New classification of public hospitals to improve services

Newly constructed intensive care building at Kangundo Level 4 Hospital. [Erastus Mulwa, Standard]

Public hospitals will be classified again to improve their efficiency and the quality of services offered, the government said.

Kenya Health Professions Oversight Authority (KHPOA) chief executive Jackson Kioko said the new assessment would also create competition between hospitals, which in turn would boost service delivery to patients.

Dr Kioko said hospitals will be rated the same as hotels, from one to five stars.

Some hospitals are expected to be raised while others will be downgraded as the new ranking takes off, Kioko said.

Kioko spoke in Mombasa on Thursday at the 8th Annual Funeral Conference organized by the Kenya Funeral Services Association (FUSAK) in conjunction with the African Federation of Funeral Services (AFFS) on the theme of the event of two days being infection control in funeral services. .

The latest ranking is the only way to introduce competition and improve the quality of health services offered, Kioko said.

“There will be a thorough inspection of the levels of care, infrastructure, personnel and types of services rendered in hospitals which are currently level 1, level 2, level 3,4 or 5,” he said. .
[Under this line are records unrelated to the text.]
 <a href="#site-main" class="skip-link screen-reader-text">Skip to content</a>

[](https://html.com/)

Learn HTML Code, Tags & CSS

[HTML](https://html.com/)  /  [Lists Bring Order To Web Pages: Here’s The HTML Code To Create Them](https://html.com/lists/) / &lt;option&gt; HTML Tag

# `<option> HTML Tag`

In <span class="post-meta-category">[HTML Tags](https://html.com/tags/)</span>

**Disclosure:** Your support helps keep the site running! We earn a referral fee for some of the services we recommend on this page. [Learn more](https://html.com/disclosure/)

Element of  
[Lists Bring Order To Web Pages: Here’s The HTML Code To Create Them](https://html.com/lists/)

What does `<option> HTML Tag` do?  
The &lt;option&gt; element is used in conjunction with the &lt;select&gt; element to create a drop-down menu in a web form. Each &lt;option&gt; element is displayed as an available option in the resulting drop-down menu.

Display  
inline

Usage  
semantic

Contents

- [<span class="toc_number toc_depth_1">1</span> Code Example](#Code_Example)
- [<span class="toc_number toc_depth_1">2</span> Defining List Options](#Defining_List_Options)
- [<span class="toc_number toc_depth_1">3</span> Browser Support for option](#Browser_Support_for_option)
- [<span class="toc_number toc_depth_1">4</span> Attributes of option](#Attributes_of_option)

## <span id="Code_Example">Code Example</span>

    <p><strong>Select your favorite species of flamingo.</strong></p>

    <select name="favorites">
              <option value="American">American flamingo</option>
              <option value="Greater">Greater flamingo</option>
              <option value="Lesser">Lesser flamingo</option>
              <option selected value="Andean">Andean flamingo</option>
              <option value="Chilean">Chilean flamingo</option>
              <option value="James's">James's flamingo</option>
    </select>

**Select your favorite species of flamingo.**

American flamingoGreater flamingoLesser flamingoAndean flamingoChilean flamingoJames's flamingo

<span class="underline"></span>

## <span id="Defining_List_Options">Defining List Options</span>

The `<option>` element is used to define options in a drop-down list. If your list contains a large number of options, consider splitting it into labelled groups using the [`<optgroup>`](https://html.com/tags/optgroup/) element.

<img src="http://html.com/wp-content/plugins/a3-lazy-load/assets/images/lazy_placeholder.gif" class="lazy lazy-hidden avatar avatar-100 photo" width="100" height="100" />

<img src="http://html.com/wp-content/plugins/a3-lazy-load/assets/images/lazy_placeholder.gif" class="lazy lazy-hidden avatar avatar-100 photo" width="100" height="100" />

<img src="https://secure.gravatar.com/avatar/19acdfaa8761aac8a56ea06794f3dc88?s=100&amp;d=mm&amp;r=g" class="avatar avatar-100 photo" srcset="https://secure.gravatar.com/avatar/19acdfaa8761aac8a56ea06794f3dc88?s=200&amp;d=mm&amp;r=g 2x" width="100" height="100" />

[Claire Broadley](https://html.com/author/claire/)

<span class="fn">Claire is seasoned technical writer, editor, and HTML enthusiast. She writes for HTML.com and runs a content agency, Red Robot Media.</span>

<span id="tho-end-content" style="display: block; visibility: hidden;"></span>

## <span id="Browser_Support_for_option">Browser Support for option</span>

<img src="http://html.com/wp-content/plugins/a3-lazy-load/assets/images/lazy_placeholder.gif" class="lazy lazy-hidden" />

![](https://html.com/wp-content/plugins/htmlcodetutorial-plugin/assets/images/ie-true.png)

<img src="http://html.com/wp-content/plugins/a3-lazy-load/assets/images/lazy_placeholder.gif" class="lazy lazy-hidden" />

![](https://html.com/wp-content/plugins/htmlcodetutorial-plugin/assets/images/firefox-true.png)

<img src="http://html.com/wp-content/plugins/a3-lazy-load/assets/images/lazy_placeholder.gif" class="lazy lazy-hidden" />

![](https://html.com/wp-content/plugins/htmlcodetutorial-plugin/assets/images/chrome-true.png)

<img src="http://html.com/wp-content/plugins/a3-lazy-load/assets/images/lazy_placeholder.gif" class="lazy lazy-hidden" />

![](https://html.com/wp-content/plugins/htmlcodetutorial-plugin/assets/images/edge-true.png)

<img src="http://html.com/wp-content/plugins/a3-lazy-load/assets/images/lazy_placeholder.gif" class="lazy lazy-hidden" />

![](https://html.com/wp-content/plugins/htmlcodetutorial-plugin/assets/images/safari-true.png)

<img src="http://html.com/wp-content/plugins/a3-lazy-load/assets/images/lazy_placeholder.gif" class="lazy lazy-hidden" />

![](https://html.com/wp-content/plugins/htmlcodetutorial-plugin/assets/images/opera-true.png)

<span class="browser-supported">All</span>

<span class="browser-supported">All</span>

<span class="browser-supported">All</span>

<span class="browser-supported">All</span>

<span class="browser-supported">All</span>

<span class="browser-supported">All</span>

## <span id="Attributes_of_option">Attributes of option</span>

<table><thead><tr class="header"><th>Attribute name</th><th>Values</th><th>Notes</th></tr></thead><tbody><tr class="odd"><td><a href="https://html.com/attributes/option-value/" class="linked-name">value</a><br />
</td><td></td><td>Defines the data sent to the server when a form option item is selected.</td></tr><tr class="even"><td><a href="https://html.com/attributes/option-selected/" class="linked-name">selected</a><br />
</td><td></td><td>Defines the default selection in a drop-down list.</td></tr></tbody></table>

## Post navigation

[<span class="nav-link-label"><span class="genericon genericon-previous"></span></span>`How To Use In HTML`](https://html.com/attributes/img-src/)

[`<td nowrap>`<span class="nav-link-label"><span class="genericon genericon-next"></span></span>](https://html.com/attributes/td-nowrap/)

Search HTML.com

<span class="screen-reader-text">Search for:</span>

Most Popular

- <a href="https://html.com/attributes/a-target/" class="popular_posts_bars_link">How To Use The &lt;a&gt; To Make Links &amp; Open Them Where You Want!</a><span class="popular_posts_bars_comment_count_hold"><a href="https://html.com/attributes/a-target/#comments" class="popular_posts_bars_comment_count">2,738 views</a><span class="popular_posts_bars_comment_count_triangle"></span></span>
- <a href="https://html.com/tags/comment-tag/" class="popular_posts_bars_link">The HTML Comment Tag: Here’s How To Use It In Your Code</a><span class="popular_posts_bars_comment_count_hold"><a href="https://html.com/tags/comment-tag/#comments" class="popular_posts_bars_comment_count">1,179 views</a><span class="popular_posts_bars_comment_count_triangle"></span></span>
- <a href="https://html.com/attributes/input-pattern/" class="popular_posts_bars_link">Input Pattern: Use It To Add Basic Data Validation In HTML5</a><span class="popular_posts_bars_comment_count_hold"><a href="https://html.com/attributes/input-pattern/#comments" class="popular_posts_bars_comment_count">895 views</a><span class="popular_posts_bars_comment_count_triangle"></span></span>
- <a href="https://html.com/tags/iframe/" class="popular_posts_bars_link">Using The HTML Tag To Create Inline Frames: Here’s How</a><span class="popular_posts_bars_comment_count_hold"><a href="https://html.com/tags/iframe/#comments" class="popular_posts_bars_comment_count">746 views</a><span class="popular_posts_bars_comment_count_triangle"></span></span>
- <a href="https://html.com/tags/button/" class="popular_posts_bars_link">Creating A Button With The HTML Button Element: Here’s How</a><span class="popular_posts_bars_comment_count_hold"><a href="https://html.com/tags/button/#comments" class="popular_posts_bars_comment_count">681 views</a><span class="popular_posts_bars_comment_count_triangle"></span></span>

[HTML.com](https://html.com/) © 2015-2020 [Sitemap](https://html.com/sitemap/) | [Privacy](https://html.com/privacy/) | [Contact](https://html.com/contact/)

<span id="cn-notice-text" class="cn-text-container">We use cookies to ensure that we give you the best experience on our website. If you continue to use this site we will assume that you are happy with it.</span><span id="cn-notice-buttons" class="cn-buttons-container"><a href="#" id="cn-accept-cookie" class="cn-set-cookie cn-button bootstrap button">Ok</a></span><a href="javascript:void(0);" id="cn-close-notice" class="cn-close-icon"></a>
Currently, there are six levels of health facilities in Kenya. The first five are managed at the county level while the level six hospitals are managed by the national government.

Patients can move from one hospital from one level to another by referral.

Kioko said the ranking will also seek to introduce equality in the delivery of health services.

At the same time, Kioko announced nationwide data collection on different categories of health service providers as the government seeks to streamline services.

Dr Kioko said an earlier study found that there are 42 different categories of health workers in the country. Of these, only nine have regulatory bodies governing their operations. The rest is unregulated.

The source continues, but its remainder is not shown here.